WORK INSTRUCTION | When you retype the data, keep every word exactly and include none of the pictures.

Collection entries:
■ ■ ■ ■ ■ ■ ■

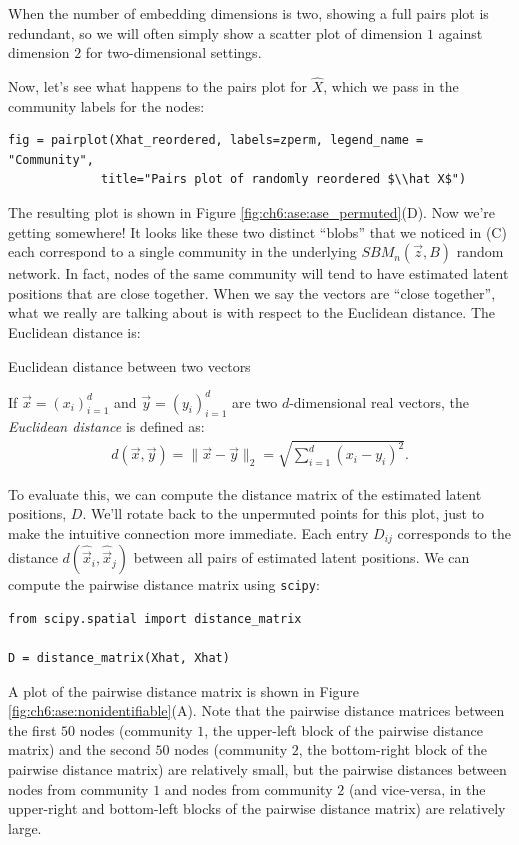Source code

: When the number of embedding dimensions is two, showing a full pairs plot is redundant, so we will often simply show a scatter plot of dimension $1$ against dimension $2$ for two-dimensional settings.

Now, let's see what happens to the pairs plot for $\hat X$, which we pass in the community labels for the nodes:

\begin{lstlisting}[style=python]
fig = pairplot(Xhat_reordered, labels=zperm, legend_name = "Community",
             title="Pairs plot of randomly reordered $\\hat X$")
\end{lstlisting}

The resulting plot is shown in Figure \ref{fig:ch6:ase:ase_permuted}(D). Now we're getting somewhere! It looks like these two distinct ``blobs'' that we noticed in (C) each correspond to a single community in the underlying $SBM_n(\vec z, B)$ random network. In fact, nodes of the same community will tend to have estimated latent positions that are close together. When we say the vectors are ``close together'', what we really are talking about is with respect to the Euclidean distance. The Euclidean distance is:

\begin{floatingbox}[h]\caption{Euclidean distance between two vectors}
\label{def:ch6:se:eucl_dist}

If $\vec x = (x_i)_{i = 1}^d$ and $\vec y = (y_i)_{i = 1}^d$ are two $d$-dimensional real vectors, the \textit{Euclidean distance} is defined as:
\begin{align*}
    d(\vec x, \vec y) = \|\vec x - \vec y\|_2 = \sqrt{\sum_{i = 1}^d (x_i - y_i)^2}.
\end{align*}
\end{floatingbox}
To evaluate this, we can compute the distance matrix of the estimated latent positions, $D$. We'll rotate back to the unpermuted points for this plot, just to make the intuitive connection more immediate. Each entry $D_{ij}$ corresponds to the distance $d(\hat{\vec x}_i, \hat{\vec x}_j)$ between all pairs of estimated latent positions. We can compute the pairwise distance matrix using \texttt{scipy}:

\begin{lstlisting}[style=python]
from scipy.spatial import distance_matrix

D = distance_matrix(Xhat, Xhat)
\end{lstlisting}
A plot of the pairwise distance matrix is shown in Figure \ref{fig:ch6:ase:nonidentifiable}(A). Note that the pairwise distance matrices between the first $50$ nodes (community $1$, the upper-left block of the pairwise distance matrix) and the second $50$ nodes (community $2$, the bottom-right block of the pairwise distance matrix) are relatively small, but the pairwise distances between nodes from community $1$ and nodes from community $2$ (and vice-versa, in the upper-right and bottom-left blocks of the pairwise distance matrix) are relatively large.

■ ■ ■ ■ ■ ■ ■

REPLY TO THE TASK |
Source code

: When the number of embedding dimensions is two, showing a full pairs plot is redundant, so we will often simply show a scatter plot of dimension $1$ against dimension $2$ for two-dimensional settings.

Now, let's see what happens to the pairs plot for $\hat X$, which we pass in the community labels for the nodes:

\begin{lstlisting}[style=python]
fig = pairplot(Xhat_reordered, labels=zperm, legend_name = "Community",
             title="Pairs plot of randomly reordered $\\hat X$")
\end{lstlisting}

The resulting plot is shown in Figure \ref{fig:ch6:ase:ase_permuted}(D). Now we're getting somewhere! It looks like these two distinct ``blobs'' that we noticed in (C) each correspond to a single community in the underlying $SBM_n(\vec z, B)$ random network. In fact, nodes of the same community will tend to have estimated latent positions that are close together. When we say the vectors are ``close together'', what we really are talking about is with respect to the Euclidean distance. The Euclidean distance is:

\begin{floatingbox}[h]\caption{Euclidean distance between two vectors}
\label{def:ch6:se:eucl_dist}

If $\vec x = (x_i)_{i = 1}^d$ and $\vec y = (y_i)_{i = 1}^d$ are two $d$-dimensional real vectors, the \textit{Euclidean distance} is defined as:
\begin{align*}
    d(\vec x, \vec y) = \|\vec x - \vec y\|_2 = \sqrt{\sum_{i = 1}^d (x_i - y_i)^2}.
\end{align*}
\end{floatingbox}
To evaluate this, we can compute the distance matrix of the estimated latent positions, $D$. We'll rotate back to the unpermuted points for this plot, just to make the intuitive connection more immediate. Each entry $D_{ij}$ corresponds to the distance $d(\hat{\vec x}_i, \hat{\vec x}_j)$ between all pairs of estimated latent positions. We can compute the pairwise distance matrix using \texttt{scipy}:

\begin{lstlisting}[style=python]
from scipy.spatial import distance_matrix

D = distance_matrix(Xhat, Xhat)
\end{lstlisting}
A plot of the pairwise distance matrix is shown in Figure \ref{fig:ch6:ase:nonidentifiable}(A). Note that the pairwise distance matrices between the first $50$ nodes (community $1$, the upper-left block of the pairwise distance matrix) and the second $50$ nodes (community $2$, the bottom-right block of the pairwise distance matrix) are relatively small, but the pairwise distances between nodes from community $1$ and nodes from community $2$ (and vice-versa, in the upper-right and bottom-left blocks of the pairwise distance matrix) are relatively large.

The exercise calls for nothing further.